* _Required action_: Which lines of the records hold the string "löschen"? Report only how many of them there are.

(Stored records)
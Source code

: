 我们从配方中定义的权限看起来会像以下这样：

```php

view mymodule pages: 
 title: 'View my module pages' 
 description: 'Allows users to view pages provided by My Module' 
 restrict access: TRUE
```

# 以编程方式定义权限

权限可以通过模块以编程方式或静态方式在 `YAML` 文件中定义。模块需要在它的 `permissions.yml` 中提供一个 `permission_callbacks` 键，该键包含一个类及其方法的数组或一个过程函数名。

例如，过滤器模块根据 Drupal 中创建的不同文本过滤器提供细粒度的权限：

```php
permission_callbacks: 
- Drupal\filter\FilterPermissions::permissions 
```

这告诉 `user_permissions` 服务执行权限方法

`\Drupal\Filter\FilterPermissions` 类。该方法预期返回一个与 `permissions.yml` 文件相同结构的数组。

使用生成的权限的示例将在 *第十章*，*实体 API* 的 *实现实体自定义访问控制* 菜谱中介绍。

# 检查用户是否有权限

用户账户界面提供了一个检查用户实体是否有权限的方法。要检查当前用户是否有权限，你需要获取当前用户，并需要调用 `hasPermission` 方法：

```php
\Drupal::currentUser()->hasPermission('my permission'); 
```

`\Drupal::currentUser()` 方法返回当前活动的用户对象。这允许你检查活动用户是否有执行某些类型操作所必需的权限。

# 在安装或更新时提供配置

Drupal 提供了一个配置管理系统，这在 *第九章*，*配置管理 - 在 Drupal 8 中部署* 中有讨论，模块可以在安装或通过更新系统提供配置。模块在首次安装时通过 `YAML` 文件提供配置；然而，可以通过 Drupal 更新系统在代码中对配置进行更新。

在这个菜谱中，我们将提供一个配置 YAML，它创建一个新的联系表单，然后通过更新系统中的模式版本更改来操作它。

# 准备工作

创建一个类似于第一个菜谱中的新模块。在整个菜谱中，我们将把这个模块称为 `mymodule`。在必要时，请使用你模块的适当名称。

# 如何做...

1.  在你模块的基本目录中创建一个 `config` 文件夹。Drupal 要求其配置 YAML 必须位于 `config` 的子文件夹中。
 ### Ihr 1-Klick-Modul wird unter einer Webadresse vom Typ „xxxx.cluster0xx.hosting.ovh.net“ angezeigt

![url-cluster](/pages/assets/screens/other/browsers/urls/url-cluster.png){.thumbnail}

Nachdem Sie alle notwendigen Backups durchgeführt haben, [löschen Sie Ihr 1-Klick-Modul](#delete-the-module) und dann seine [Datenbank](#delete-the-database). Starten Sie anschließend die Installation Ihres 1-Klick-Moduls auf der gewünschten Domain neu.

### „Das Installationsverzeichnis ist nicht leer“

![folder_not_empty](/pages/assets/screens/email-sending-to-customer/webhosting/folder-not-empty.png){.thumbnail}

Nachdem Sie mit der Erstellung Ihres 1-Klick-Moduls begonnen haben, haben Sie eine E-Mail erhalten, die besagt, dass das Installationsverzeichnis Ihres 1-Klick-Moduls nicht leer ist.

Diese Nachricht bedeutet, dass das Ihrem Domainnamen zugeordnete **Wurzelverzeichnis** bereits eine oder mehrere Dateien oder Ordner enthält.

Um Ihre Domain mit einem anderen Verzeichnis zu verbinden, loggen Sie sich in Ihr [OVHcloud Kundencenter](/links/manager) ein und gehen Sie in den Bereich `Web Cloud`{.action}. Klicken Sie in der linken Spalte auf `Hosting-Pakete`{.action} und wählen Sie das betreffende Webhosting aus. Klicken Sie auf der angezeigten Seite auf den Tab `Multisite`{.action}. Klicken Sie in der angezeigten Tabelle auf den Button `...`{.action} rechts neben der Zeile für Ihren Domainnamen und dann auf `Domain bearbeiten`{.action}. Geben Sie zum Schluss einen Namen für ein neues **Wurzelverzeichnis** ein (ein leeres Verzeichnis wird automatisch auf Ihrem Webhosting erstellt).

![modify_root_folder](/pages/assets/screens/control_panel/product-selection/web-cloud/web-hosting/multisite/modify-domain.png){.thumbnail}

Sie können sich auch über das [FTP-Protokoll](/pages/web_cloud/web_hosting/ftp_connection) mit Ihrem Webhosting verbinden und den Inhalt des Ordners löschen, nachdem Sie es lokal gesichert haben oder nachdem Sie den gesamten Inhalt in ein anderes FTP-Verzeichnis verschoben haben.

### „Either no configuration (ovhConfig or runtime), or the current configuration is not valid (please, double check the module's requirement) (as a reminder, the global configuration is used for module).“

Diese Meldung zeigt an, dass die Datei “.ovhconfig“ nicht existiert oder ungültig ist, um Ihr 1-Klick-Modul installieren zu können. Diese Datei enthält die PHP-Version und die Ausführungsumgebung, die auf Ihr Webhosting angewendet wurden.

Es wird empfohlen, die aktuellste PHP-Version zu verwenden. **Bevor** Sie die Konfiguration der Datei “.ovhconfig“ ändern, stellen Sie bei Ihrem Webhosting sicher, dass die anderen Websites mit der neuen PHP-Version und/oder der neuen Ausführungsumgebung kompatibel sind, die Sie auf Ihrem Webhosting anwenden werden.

* _Response for this exercise_: 2